What to do: If a line in the data below contains "needed", copy it.
[Data — start]
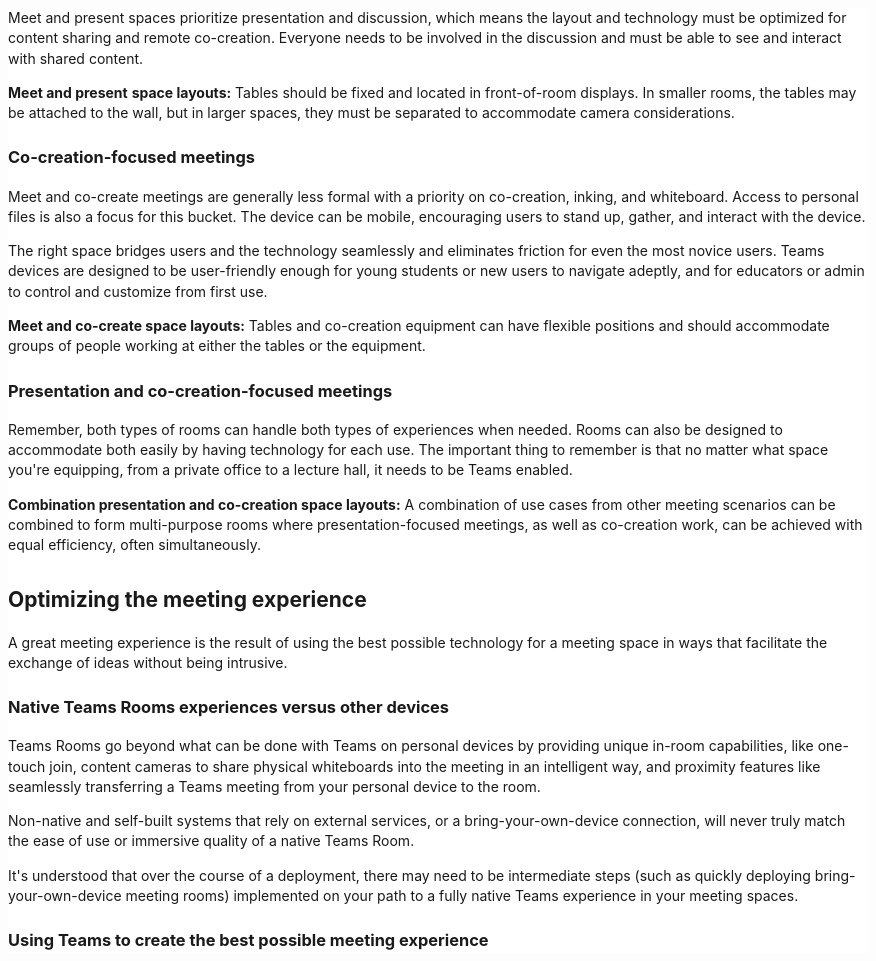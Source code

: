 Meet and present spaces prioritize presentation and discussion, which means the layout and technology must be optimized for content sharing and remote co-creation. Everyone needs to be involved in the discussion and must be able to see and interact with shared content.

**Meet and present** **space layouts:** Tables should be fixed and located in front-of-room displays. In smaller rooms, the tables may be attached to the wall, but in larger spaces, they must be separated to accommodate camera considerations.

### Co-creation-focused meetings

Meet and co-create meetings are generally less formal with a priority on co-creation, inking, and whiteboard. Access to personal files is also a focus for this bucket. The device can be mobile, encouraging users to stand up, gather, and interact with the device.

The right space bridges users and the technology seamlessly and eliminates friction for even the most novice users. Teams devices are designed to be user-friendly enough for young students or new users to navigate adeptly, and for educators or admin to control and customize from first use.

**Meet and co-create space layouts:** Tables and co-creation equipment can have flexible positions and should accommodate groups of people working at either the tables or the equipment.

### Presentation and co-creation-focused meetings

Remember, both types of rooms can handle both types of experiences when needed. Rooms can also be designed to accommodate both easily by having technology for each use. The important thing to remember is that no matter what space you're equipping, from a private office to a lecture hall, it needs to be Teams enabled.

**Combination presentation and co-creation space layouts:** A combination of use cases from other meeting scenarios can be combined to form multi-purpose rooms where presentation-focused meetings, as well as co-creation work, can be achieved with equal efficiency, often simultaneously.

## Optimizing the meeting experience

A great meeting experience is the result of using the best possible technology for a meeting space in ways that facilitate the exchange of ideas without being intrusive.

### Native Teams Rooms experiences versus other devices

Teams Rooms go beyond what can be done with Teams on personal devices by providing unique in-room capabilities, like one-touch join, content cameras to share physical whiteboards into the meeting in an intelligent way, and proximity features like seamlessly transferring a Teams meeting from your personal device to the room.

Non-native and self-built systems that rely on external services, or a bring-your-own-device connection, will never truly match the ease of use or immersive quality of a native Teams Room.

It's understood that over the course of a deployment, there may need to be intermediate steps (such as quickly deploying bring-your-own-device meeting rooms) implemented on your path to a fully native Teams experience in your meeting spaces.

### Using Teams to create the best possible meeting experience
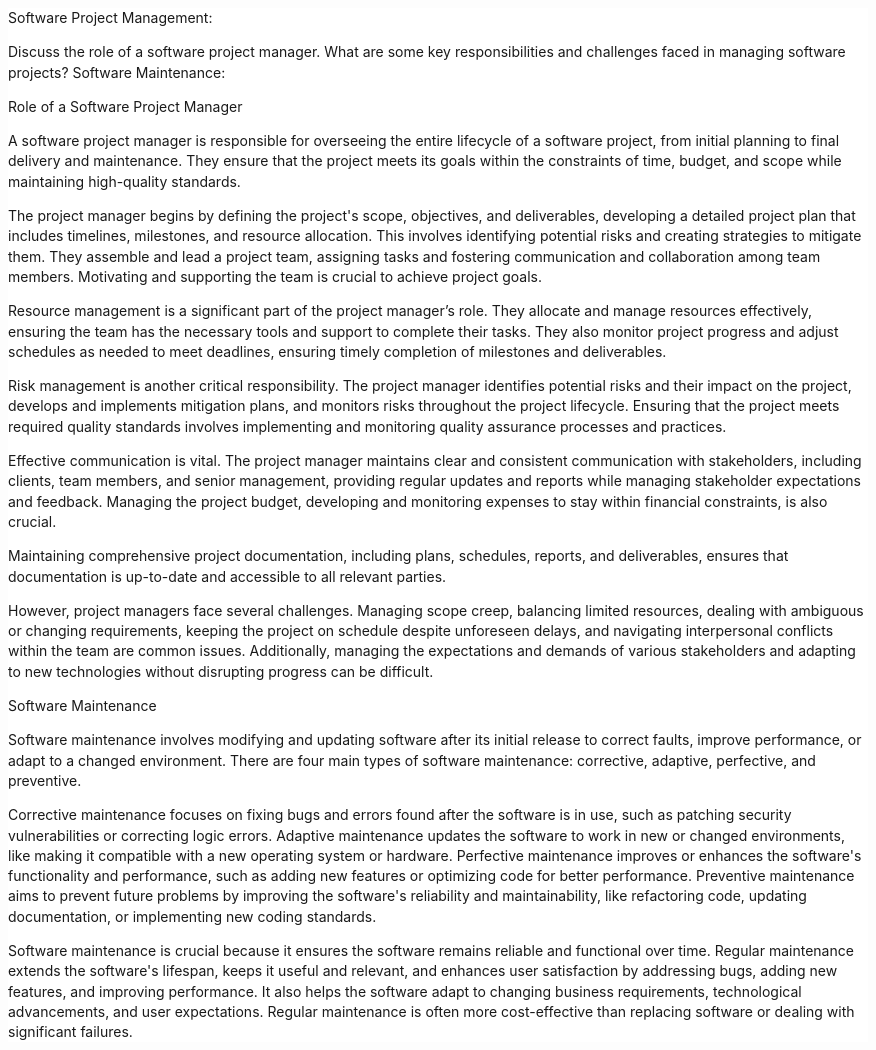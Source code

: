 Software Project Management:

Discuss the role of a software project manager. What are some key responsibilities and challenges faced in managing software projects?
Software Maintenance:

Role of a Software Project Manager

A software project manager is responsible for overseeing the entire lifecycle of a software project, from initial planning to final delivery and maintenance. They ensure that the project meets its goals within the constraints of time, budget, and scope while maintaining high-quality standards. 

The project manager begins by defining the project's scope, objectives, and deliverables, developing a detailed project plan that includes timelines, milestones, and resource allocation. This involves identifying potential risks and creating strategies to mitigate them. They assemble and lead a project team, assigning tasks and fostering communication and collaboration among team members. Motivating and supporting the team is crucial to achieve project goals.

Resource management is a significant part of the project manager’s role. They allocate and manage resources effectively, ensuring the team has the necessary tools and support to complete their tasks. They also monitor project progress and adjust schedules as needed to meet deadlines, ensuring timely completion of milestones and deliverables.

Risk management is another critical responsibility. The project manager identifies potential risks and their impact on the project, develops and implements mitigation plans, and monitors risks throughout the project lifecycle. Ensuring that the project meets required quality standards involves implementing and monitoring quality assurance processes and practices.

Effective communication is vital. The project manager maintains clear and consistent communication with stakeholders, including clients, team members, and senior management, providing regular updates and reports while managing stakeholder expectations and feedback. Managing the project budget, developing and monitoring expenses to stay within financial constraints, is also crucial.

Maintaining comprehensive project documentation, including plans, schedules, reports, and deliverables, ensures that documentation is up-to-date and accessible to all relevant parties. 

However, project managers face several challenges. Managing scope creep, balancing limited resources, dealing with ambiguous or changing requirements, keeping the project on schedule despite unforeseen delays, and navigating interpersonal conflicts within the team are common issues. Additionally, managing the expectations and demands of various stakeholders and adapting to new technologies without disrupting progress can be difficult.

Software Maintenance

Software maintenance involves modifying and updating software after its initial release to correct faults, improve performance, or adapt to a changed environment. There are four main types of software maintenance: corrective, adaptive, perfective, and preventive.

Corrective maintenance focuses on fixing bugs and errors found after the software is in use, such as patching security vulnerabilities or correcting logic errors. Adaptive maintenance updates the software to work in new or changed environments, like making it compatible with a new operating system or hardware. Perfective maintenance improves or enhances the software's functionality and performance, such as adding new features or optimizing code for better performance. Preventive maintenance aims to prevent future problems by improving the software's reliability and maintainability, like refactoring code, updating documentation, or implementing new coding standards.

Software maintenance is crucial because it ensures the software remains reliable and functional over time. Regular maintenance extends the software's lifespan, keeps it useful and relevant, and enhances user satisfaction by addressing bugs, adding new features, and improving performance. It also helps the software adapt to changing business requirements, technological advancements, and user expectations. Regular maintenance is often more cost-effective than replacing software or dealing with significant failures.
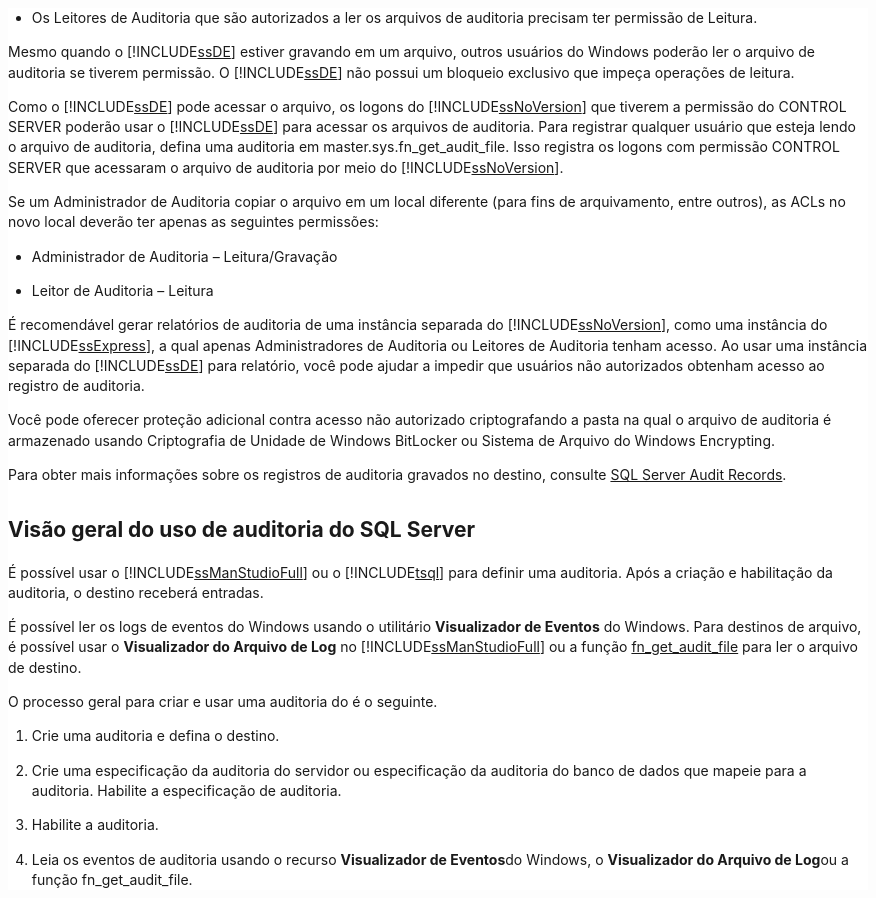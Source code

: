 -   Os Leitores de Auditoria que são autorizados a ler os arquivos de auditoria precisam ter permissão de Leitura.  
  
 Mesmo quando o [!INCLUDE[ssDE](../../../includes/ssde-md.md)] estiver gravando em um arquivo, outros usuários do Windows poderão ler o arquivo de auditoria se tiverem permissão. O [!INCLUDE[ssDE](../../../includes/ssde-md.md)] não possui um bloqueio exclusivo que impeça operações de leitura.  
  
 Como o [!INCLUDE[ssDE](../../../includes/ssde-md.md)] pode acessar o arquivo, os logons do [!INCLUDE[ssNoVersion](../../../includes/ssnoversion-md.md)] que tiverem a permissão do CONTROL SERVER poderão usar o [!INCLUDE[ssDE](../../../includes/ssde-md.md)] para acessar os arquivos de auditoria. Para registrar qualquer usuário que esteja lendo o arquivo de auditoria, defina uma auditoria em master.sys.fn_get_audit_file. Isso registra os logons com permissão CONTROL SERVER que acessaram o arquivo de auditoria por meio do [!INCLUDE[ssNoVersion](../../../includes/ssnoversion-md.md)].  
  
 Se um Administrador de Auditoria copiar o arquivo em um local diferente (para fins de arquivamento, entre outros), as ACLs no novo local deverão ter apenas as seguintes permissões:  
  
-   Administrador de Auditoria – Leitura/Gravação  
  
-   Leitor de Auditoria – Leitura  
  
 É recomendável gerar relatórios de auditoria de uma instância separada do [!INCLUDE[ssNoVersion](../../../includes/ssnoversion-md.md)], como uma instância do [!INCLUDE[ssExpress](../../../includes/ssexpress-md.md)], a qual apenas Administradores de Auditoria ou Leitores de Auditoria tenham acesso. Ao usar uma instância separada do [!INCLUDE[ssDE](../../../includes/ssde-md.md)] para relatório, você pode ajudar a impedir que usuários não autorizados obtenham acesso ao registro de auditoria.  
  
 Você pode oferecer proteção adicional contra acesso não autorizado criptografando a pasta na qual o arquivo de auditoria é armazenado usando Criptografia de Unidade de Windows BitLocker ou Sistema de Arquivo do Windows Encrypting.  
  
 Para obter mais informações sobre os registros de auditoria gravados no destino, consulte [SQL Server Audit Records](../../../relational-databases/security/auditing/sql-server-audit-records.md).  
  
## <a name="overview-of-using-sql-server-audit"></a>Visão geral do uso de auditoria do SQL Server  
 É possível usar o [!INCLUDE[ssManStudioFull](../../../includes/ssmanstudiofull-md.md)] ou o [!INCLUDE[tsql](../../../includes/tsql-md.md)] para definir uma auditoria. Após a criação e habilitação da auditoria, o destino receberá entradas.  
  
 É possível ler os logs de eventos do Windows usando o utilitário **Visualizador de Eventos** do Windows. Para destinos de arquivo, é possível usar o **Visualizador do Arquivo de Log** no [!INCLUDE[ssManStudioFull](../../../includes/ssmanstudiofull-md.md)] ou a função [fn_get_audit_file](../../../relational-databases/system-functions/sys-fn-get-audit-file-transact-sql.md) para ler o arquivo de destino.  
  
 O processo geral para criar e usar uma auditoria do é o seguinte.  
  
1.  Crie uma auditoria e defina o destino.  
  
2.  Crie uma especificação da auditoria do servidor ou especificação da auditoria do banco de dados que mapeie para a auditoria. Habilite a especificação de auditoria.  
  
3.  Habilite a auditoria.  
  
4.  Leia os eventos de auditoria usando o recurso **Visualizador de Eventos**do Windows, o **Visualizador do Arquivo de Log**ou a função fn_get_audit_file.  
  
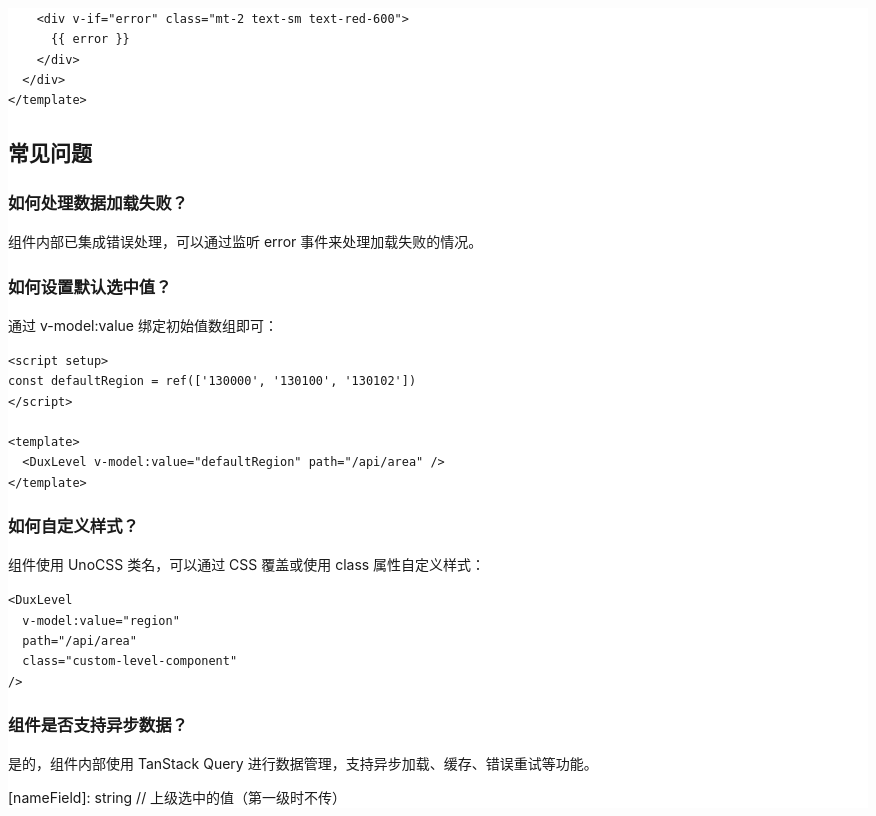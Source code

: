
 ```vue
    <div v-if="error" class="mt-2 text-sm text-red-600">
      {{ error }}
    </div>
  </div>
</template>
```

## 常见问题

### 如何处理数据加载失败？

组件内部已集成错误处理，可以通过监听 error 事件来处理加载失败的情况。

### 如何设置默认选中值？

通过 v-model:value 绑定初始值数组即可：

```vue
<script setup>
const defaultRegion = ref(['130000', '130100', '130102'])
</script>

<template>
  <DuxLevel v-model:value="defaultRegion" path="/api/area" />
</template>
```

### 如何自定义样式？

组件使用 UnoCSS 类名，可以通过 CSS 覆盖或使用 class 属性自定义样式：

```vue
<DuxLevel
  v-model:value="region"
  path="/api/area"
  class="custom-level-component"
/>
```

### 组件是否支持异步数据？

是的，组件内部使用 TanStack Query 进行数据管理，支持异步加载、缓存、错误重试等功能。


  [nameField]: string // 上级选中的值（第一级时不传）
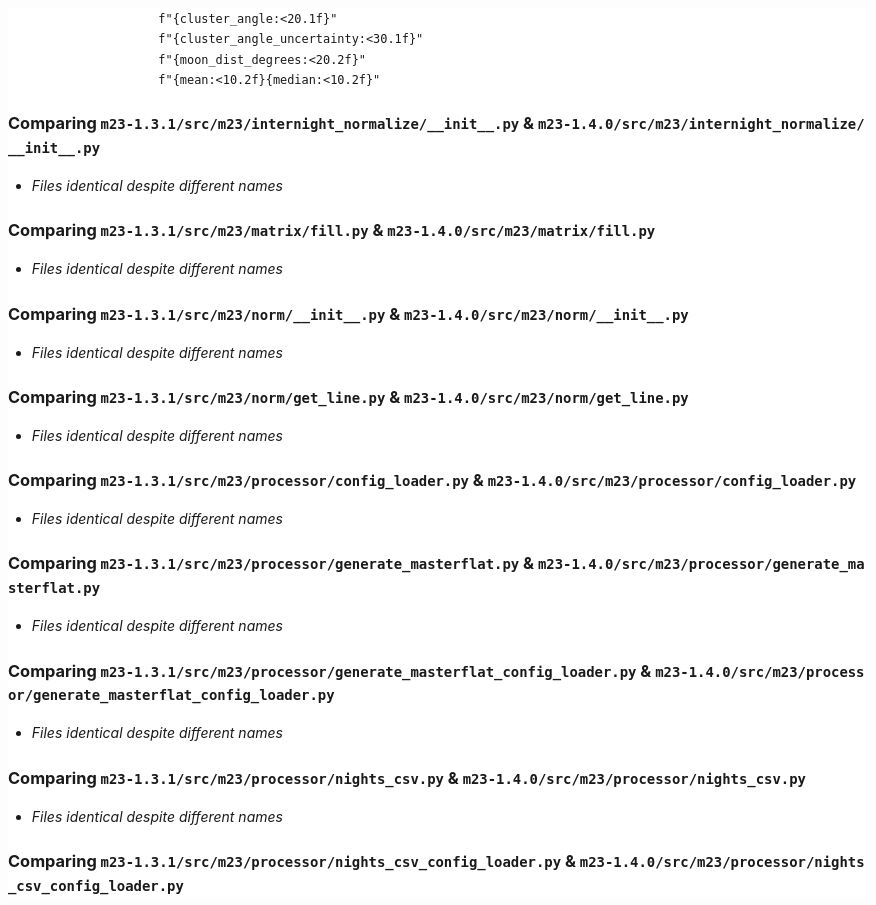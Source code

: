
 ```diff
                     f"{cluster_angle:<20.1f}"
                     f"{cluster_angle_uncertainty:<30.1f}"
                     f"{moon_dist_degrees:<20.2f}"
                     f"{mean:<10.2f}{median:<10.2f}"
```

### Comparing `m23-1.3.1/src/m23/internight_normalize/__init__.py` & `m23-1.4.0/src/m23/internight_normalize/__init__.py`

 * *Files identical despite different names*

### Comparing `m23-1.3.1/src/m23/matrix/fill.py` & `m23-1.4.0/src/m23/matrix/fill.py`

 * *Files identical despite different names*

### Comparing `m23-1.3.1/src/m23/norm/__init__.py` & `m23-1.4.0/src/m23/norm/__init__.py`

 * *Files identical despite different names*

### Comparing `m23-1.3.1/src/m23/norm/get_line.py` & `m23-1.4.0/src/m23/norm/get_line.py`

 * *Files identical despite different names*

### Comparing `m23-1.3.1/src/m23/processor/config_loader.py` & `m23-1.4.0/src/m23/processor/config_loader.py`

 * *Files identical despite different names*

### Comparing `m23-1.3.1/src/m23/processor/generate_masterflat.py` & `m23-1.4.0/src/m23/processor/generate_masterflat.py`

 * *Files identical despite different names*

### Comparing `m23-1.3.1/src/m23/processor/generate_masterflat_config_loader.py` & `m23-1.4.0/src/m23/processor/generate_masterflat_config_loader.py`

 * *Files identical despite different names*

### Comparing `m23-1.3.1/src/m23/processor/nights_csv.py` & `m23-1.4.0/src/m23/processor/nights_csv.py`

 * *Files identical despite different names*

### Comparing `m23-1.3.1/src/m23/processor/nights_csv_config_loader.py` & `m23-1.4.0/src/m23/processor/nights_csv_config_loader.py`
[Data — finish]
Output:
Remember, both types of rooms can handle both types of experiences when needed. Rooms can also be designed to accommodate both easily by having technology for each use. The important thing to remember is that no matter what space you're equipping, from a private office to a lecture hall, it needs to be Teams enabled.
Resource management is a significant part of the project manager’s role. They allocate and manage resources effectively, ensuring the team has the necessary tools and support to complete their tasks. They also monitor project progress and adjust schedules as needed to meet deadlines, ensuring timely completion of milestones and deliverables.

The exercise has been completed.